*WHAT THE TASK ASKS:*
Copy every line of the records below where the word "csrc" occurs.

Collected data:
%%
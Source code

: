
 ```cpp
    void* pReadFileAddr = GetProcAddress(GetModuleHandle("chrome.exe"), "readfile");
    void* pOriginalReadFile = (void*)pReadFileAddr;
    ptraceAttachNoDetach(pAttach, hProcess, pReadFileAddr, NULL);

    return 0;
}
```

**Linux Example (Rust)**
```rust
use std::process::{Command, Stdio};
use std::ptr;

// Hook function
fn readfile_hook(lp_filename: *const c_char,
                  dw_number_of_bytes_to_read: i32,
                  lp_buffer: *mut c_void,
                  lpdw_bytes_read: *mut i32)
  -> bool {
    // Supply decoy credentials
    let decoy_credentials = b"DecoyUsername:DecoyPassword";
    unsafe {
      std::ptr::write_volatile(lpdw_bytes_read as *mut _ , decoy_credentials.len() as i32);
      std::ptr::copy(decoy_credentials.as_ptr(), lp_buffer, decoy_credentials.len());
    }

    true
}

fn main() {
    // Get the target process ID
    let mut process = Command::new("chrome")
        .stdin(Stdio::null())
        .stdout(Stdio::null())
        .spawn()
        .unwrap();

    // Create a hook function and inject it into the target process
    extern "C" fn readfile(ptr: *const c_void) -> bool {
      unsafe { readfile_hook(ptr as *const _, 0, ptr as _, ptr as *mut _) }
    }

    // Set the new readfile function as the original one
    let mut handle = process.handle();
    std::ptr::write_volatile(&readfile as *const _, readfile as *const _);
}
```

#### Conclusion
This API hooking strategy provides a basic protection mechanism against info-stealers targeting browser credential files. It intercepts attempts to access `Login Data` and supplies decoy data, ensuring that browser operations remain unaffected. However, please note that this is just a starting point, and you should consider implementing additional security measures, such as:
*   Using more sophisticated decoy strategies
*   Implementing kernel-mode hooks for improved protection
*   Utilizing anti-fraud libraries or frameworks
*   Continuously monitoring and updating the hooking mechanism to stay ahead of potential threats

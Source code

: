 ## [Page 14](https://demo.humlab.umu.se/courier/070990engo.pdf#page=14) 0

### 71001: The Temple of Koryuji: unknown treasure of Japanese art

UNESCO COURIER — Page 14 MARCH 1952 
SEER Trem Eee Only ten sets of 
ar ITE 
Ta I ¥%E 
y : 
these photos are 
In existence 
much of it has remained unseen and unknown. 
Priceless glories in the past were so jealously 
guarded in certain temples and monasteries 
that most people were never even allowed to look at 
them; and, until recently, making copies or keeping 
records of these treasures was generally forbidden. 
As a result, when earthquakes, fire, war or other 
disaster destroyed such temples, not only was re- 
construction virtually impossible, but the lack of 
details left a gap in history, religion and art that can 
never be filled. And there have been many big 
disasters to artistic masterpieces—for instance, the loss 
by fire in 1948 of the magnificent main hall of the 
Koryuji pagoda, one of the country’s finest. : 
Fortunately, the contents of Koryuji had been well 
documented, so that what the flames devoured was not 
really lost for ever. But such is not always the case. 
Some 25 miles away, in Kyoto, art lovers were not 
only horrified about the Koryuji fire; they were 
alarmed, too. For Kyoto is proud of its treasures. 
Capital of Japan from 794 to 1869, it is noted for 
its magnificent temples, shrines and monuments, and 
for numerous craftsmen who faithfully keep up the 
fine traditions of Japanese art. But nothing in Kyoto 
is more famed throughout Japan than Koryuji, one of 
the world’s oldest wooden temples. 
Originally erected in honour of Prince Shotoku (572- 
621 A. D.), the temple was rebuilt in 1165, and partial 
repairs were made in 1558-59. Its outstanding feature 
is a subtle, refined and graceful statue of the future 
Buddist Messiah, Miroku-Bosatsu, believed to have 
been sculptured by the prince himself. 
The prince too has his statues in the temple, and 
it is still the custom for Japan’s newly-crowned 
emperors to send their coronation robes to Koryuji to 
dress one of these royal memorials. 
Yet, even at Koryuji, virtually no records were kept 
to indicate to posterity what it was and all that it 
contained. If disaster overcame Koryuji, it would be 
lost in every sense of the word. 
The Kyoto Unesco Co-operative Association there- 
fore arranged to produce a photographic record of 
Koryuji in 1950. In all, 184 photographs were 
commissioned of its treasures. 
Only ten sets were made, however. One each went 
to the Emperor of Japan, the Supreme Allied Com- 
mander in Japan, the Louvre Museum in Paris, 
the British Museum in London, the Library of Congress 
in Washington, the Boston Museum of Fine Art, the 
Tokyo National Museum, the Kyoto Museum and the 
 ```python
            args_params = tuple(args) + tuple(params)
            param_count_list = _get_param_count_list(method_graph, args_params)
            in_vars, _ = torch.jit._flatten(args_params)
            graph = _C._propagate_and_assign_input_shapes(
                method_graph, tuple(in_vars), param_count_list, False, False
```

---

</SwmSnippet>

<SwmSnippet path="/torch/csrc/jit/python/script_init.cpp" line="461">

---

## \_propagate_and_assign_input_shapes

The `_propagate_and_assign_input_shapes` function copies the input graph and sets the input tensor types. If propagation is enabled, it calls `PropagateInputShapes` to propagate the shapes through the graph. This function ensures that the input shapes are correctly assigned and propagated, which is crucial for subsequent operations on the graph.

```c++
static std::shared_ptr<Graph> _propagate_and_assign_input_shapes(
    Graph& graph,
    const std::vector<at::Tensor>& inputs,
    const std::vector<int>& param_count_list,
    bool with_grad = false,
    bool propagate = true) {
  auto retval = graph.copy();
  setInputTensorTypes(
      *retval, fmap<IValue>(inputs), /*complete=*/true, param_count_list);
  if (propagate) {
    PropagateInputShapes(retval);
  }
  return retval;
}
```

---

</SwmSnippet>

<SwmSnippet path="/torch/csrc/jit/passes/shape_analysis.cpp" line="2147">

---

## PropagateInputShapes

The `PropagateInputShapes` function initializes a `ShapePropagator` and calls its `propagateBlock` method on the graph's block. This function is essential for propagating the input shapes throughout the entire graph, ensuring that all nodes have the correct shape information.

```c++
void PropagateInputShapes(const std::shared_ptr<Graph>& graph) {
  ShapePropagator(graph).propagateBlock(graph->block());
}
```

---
%%
*YOUR RESPONSE:*
<SwmSnippet path="/torch/csrc/jit/python/script_init.cpp" line="461">
<SwmSnippet path="/torch/csrc/jit/passes/shape_analysis.cpp" line="2147">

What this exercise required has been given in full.